Lembrando que o problema não tem dois anos, mas mais de 20, quando os sinais da distribuição digital sugeriram que havia alternativas mais rápidas e baratas para fazer dinheiro, tirando receita da distribuição do cinema, dos vídeos domésticos e até do cabo premium. O que os estúdios sabem é que o vilão do streaming não rendeu o dinheiro imaginado e já se ajustou no mercado, tirando as fatias de vídeo e cinema, mas deixando os chefes ainda no comando e com seus bônus. Infelizmente o que se pede nem é distribuir riqueza, querem garantias de distribuição decente de valores, para garantir a sobrevivência. O que está em pauta, de alguma forma, é reduzir a toxidade do mercado. Mas é entrar com flores em uma mesa onde estão canhões.
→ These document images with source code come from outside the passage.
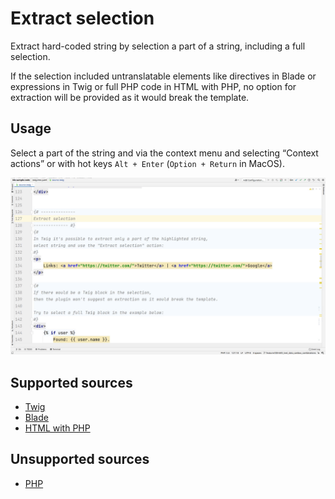 # Extract selection

Extract hard-coded string by selection a part of a string, including a full selection.

If the selection included untranslatable elements like directives in Blade or expressions 
in Twig or full PHP code in HTML with PHP, no option for extraction will be provided as it would break the template.

## Usage
Select a part of the string and via the context menu and selecting “Context actions” 
or with hot keys `Alt + Enter` (`Option + Return` in MacOS).

![extract-selection](assets/extract-selection.gif)

## Supported sources
 - [Twig](sources/twig.mdx)
 - [Blade](sources/blade.mdx)
 - [HTML with PHP](sources/html_php.mdx)

## Unsupported sources
 - [PHP](sources/php.mdx) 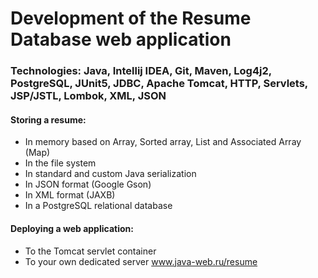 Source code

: # Development of the Resume Database web application

### Technologies: Java, Intellij IDEA, Git, Maven, Log4j2, PostgreSQL, JUnit5, JDBC, Apache Tomcat, HTTP, Servlets, JSP/JSTL, Lombok, XML, JSON

#### Storing a resume:
* In memory based on Array, Sorted array, List and Associated Array (Map)
* In the file system
* In standard and custom Java serialization
* In JSON format (Google Gson)
* In XML format (JAXB)
* In a PostgreSQL relational database

#### Deploying a web application:
* To the Tomcat servlet container
* To your own dedicated server www.java-web.ru/resume
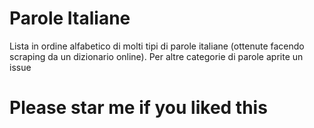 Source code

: # Parole Italiane
Lista in ordine alfabetico di molti tipi di parole italiane (ottenute facendo scraping da un dizionario online).
Per altre categorie di parole aprite un issue
# Please star me if you liked this
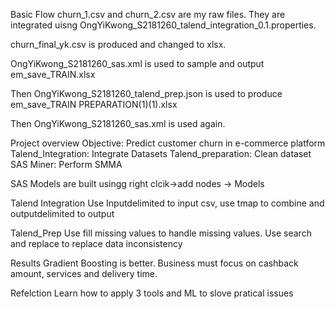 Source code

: Basic Flow
churn_1.csv and churn_2.csv are my raw files. They are integrated uisng OngYiKwong_S2181260_talend_integration_0.1.properties.

churn_final_yk.csv is produced and changed to xlsx.

OngYiKwong_S2181260_sas.xml is used to sample and output em_save_TRAIN.xlsx

Then OngYiKwong_S2181260_talend_prep.json is used to produce em_save_TRAIN PREPARATION(1)(1).xlsx

Then OngYiKwong_S2181260_sas.xml is used again.

Project overview
Objective: Predict customer churn in e-commerce platform
Talend_Integration: Integrate Datasets
Talend_preparation: Clean dataset
SAS Miner: Perform SMMA

SAS
Models are built usingg right clcik->add nodes -> Models

Talend Integration
Use Inputdelimited to input csv, use tmap to combine and outputdelimited to output

Talend_Prep
Use fill missing values to handle missing values. Use search and replace to replace data inconsistency

Results
Gradient Boosting is better. Business must focus on cashback amount, services and delivery time.

Refelction
Learn how to apply 3 tools and ML to slove pratical issues
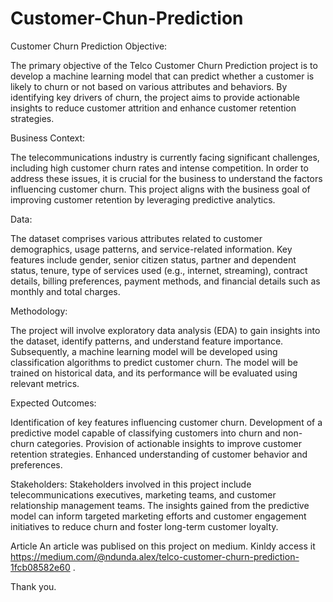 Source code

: # Customer-Chun-Prediction
Customer Churn Prediction
Objective:

The primary objective of the Telco Customer Churn Prediction project is to develop a machine learning model that can predict whether a customer is likely to churn or not based on various attributes and behaviors. By identifying key drivers of churn, the project aims to provide actionable insights to reduce customer attrition and enhance customer retention strategies.

Business Context:

The telecommunications industry is currently facing significant challenges, including high customer churn rates and intense competition. In order to address these issues, it is crucial for the business to understand the factors influencing customer churn. This project aligns with the business goal of improving customer retention by leveraging predictive analytics.

Data:

The dataset comprises various attributes related to customer demographics, usage patterns, and service-related information. Key features include gender, senior citizen status, partner and dependent status, tenure, type of services used (e.g., internet, streaming), contract details, billing preferences, payment methods, and financial details such as monthly and total charges.

Methodology:

The project will involve exploratory data analysis (EDA) to gain insights into the dataset, identify patterns, and understand feature importance. Subsequently, a machine learning model will be developed using classification algorithms to predict customer churn. The model will be trained on historical data, and its performance will be evaluated using relevant metrics.

Expected Outcomes:

Identification of key features influencing customer churn.
Development of a predictive model capable of classifying customers into churn and non-churn categories.
Provision of actionable insights to improve customer retention strategies.
Enhanced understanding of customer behavior and preferences.

Stakeholders:
Stakeholders involved in this project include telecommunications executives, marketing teams, and customer relationship management teams. The insights gained from the predictive model can inform targeted marketing efforts and customer engagement initiatives to reduce churn and foster long-term customer loyalty.

Article
An article was publised on this project on medium. Kinldy access it https://medium.com/@ndunda.alex/telco-customer-churn-prediction-1fcb08582e60 .

Thank you.
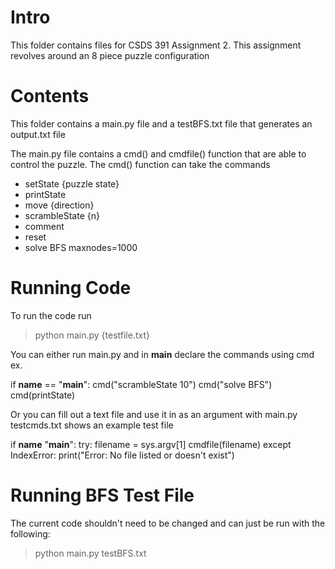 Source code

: # Intro
This folder contains files for CSDS 391 Assignment 2. This assignment revolves around
an 8 piece puzzle configuration

# Contents
This folder contains a main.py file and a testBFS.txt file that generates an output.txt file

The main.py file contains a cmd() and cmdfile() function that are able to control the puzzle.
The cmd() function can take the commands
- setState {puzzle state}
- printState
- move {direction}
- scrambleState {n}
- comment
- reset
- solve BFS maxnodes=1000

# Running Code
To run the code run 
> python main.py {testfile.txt}

You can either run main.py and in __main__ declare the commands using cmd
ex. 

if __name__ == "__main__":
    cmd("scrambleState 10")
    cmd("solve BFS")
    cmd(printState)

Or you can fill out a text file and use it in as an argument with main.py
testcmds.txt shows an example test file

if __name__ "__main__":
    try:
        filename = sys.argv[1]
        cmdfile(filename)
    except IndexError:
        print("Error: No file listed or doesn't exist")


# Running BFS Test File
The current code shouldn't need to be changed and can just be run with the following:
> python main.py testBFS.txt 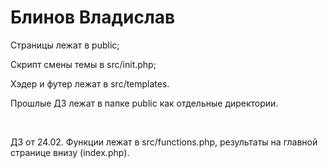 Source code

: <h1>Блинов Владислав</h1>

<p>Страницы лежат в public;</p>
<p>Скрипт смены темы в src/init.php;
<p>Хэдер и футер лежат в src/templates.</p>
<p>Прошлые ДЗ лежат в папке public как отдельные директории.</p><br>
<p>ДЗ от 24.02. Функции лежат в src/functions.php, результаты на главной странице внизу (index.php).</p>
O que parece é que a Alliance of Motion Picture and Television Producers (AMPTP) não está remotamente interessada em considerar a questão. Antes dos atores aderirem, as notas divulgadas eram de que os executivos queriam deixar os roteiristas “passarem fome” para começar a conversa. Acho que esqueceram que cada dia mais os próprios astros estão assumindo outras funções. A coisa ficou muito feia agora.

Tecnicamente a IA pode sim assumir muitos lugares hoje ocupados exclusivamente por humanos, pedir uma reflexão para estabelecer regras não é nada além de razoável. A conclusão dessa greve vai impactar outras indústrias e negociações trabalhistas, sem dúvida. Estamos testemunhando uma revolução inédita, algo fascinante e apavorante. Hollywood, sempre ela, traz glamour e holofotes para o problema, mas de longe não é nem a única ou a principal de ter que lidar com a questão. Por isso, quando vi fãs celebrando que House of the Dragon não será afetada pela greve, me deu um nó no coração. Isso não é bom.

A crise com a AMPTP, que negocia os contratos de trabalho, é mais do que real. Greve sempre é a última opção, seguir com ela por mais de 70 dias significa que já tem gente passando fome e não está no horizonte uma alternativa próxima. Li em um artigo a citação do que David Letterman disse em 2008, quando houve a greve dos roteiristas: “Depois de meses ouvindo sobre como é terrível que os escritores queiram ser pagos, para poder se sustentar depois de fazer bilhões de dólares com todos esses estúdios e empresas de streaming, agora vamos ouvir sobre como os atores são péssimos por quererem salários justos”. Pois é. Se fala tanto em saúde mental, em sororidade, em um mundo menos tóxico e desacelerado. A hora é essa.